+++ Input for this task +++

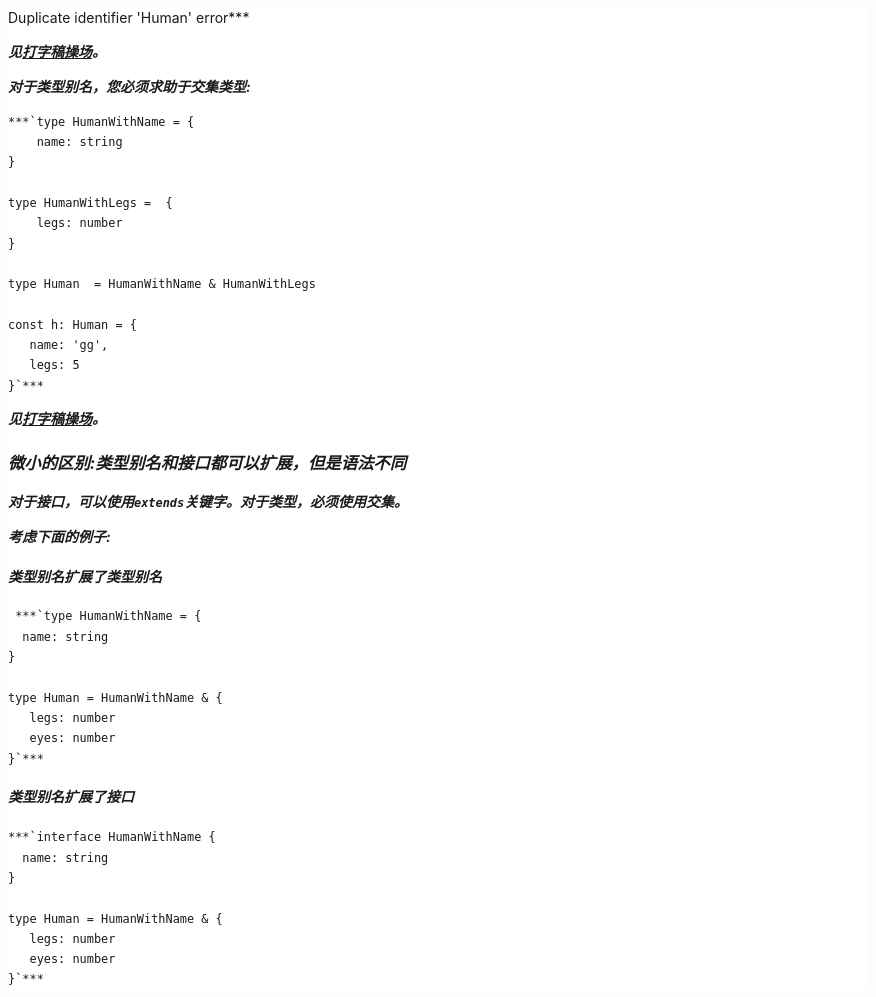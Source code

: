 Duplicate identifier 'Human' error*** 

***见[打字稿操场](https://www.typescriptlang.org/play?#code/C4TwDgpgBAEgrgWwIYDsoF4oG8BQV9QpIIQBcUAzsAE4CWKA5lDgL57OiSyKob64EoAGwgMK5FIgBGEaszY4AxgHsUVKAAty8ZGkwD8REuQDkDBiYA07YaPFQArPPw5XroA)。***

***对于类型别名，您必须求助于交集类型:***

```
***`type HumanWithName = {
    name: string 
}

type HumanWithLegs =  {
    legs: number 
}

type Human  = HumanWithName & HumanWithLegs

const h: Human = {
   name: 'gg',
   legs: 5 
}`*** 
```

***见[打字稿操场](https://www.typescriptlang.org/play?#code/C4TwDgpgBAEgrgWwIYDsDqBLYALAckhaAXigG8AoKKqFAiALigGdgAnDFAcynIF9KeoSLESpMOADIROTKCTICqAG2lNGKRACMIrHv3JDo8ZCioljYrHjpQAZCJPjsUmeXIBjAPYoWUbIwtTEgpqWkJGAHJOTgiAGkUVGUYAVj0qNwygA)。***

### ***微小的区别:类型别名和接口都可以扩展，但是语法不同***

***对于接口，可以使用`extends`关键字。对于类型，必须使用交集。***

***考虑下面的例子:***

#### ***类型别名扩展了类型别名***

```
 ***`type HumanWithName = {
  name: string 
}

type Human = HumanWithName & {
   legs: number 
   eyes: number 
}`*** 
```

#### ***类型别名扩展了接口***

```
***`interface HumanWithName {
  name: string 
}

type Human = HumanWithName & {
   legs: number 
   eyes: number 
}`*** 
```
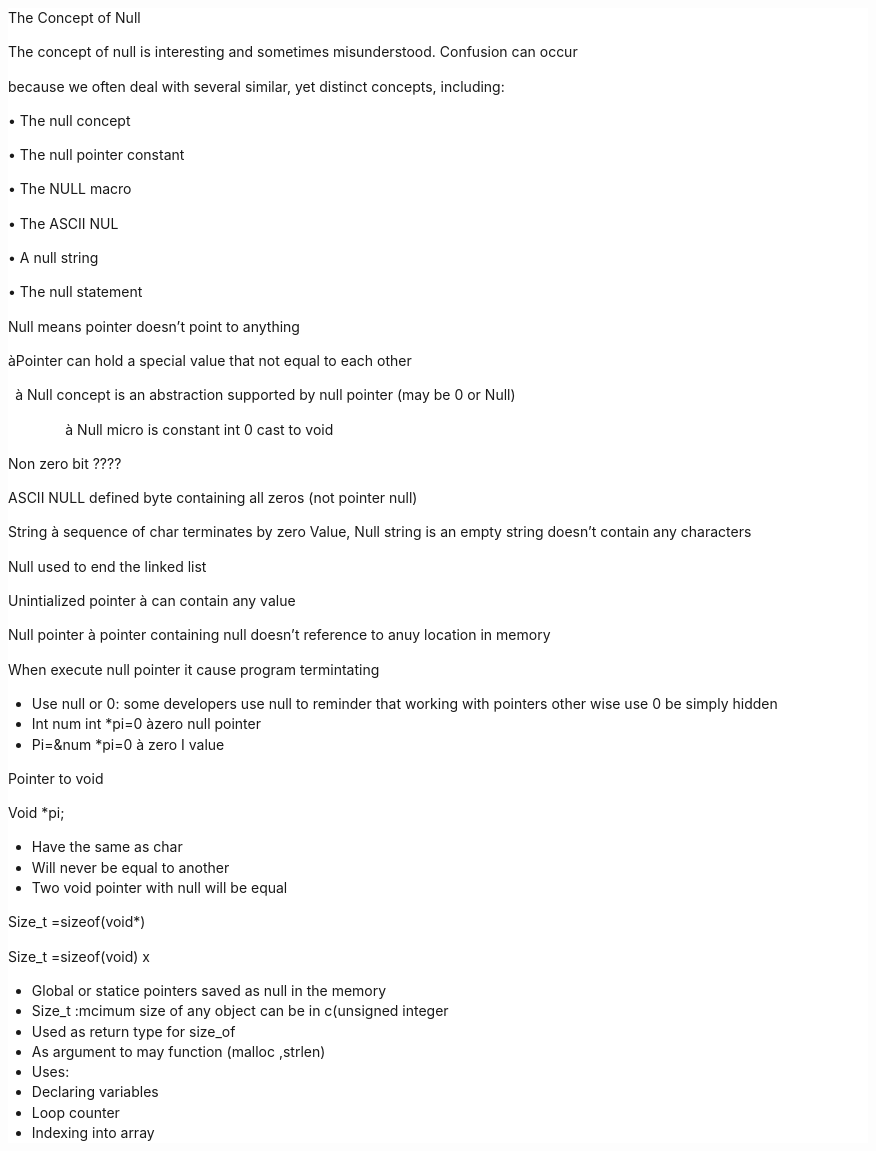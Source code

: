 The Concept of Null

The concept of null is interesting and sometimes misunderstood. Confusion can occur

because we often deal with several similar, yet distinct concepts, including:

• The null concept

• The null pointer constant

• The NULL macro

• The ASCII NUL

• A null string

• The null statement

Null means pointer doesn’t point to anything

àPointer can hold a special value that not equal to each other

` `à Null concept is an abstraction supported by null pointer (may be 0 or Null)

`        `à Null micro is constant int 0 cast to void

Non zero bit ????

ASCII NULL defined byte containing all zeros (not pointer null)

String à sequence of char terminates by zero Value, Null string is an empty string doesn’t contain any characters

Null used to end the linked list

Unintialized pointer  à can contain any value

Null pointer à pointer containing null doesn’t reference to anuy location in memory

When execute null pointer it cause program termintating 

- Use null or 0: some developers use null to reminder that working with pointers other wise use 0 be simply hidden
- Int num int \*pi=0 àzero null pointer 
- Pi=&num \*pi=0 à zero I value

Pointer to void 

Void \*pi;

- Have the same as char
- Will never be equal to another 
- Two void pointer with null will be equal

Size\_t =sizeof(void\*) 

Size\_t =sizeof(void) x 

- Global or statice pointers saved as null in the memory
- Size\_t :mcimum size of any object can be in c(unsigned integer 
- Used as return type for size\_of
- As argument to may function (malloc ,strlen)
- Uses: 
- Declaring variables 
- Loop counter 
- Indexing into array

+++

◆ Activity ◆
Line by line, transcribe the records exactly, omitting the images.

◆ Answer area ◆
Source code

: Duplicate identifier 'Human' error*** 

***见[打字稿操场](https://www.typescriptlang.org/play?#code/C4TwDgpgBAEgrgWwIYDsoF4oG8BQV9QpIIQBcUAzsAE4CWKA5lDgL57OiSyKob64EoAGwgMK5FIgBGEaszY4AxgHsUVKAAty8ZGkwD8REuQDkDBiYA07YaPFQArPPw5XroA)。***

***对于类型别名，您必须求助于交集类型:***

```
***`type HumanWithName = {
    name: string 
}

type HumanWithLegs =  {
    legs: number 
}

type Human  = HumanWithName & HumanWithLegs

const h: Human = {
   name: 'gg',
   legs: 5 
}`*** 
```

***见[打字稿操场](https://www.typescriptlang.org/play?#code/C4TwDgpgBAEgrgWwIYDsDqBLYALAckhaAXigG8AoKKqFAiALigGdgAnDFAcynIF9KeoSLESpMOADIROTKCTICqAG2lNGKRACMIrHv3JDo8ZCioljYrHjpQAZCJPjsUmeXIBjAPYoWUbIwtTEgpqWkJGAHJOTgiAGkUVGUYAVj0qNwygA)。***

### ***微小的区别:类型别名和接口都可以扩展，但是语法不同***

***对于接口，可以使用`extends`关键字。对于类型，必须使用交集。***

***考虑下面的例子:***

#### ***类型别名扩展了类型别名***

```
 ***`type HumanWithName = {
  name: string 
}

type Human = HumanWithName & {
   legs: number 
   eyes: number 
}`*** 
```

#### ***类型别名扩展了接口***

```
***`interface HumanWithName {
  name: string 
}

type Human = HumanWithName & {
   legs: number 
   eyes: number 
}`*** 
```
Source code

: The Concept of Null

The concept of null is interesting and sometimes misunderstood. Confusion can occur

because we often deal with several similar, yet distinct concepts, including:

• The null concept

• The null pointer constant

• The NULL macro

• The ASCII NUL

• A null string

• The null statement

Null means pointer doesn’t point to anything

àPointer can hold a special value that not equal to each other

` `à Null concept is an abstraction supported by null pointer (may be 0 or Null)

`        `à Null micro is constant int 0 cast to void

Non zero bit ????

ASCII NULL defined byte containing all zeros (not pointer null)

String à sequence of char terminates by zero Value, Null string is an empty string doesn’t contain any characters

Null used to end the linked list

Unintialized pointer  à can contain any value

Null pointer à pointer containing null doesn’t reference to anuy location in memory

When execute null pointer it cause program termintating 

- Use null or 0: some developers use null to reminder that working with pointers other wise use 0 be simply hidden
- Int num int \*pi=0 àzero null pointer 
- Pi=&num \*pi=0 à zero I value

Pointer to void 

Void \*pi;

- Have the same as char
- Will never be equal to another 
- Two void pointer with null will be equal

Size\_t =sizeof(void\*) 

Size\_t =sizeof(void) x 

- Global or statice pointers saved as null in the memory
- Size\_t :mcimum size of any object can be in c(unsigned integer 
- Used as return type for size\_of
- As argument to may function (malloc ,strlen)
- Uses: 
- Declaring variables 
- Loop counter 
- Indexing into array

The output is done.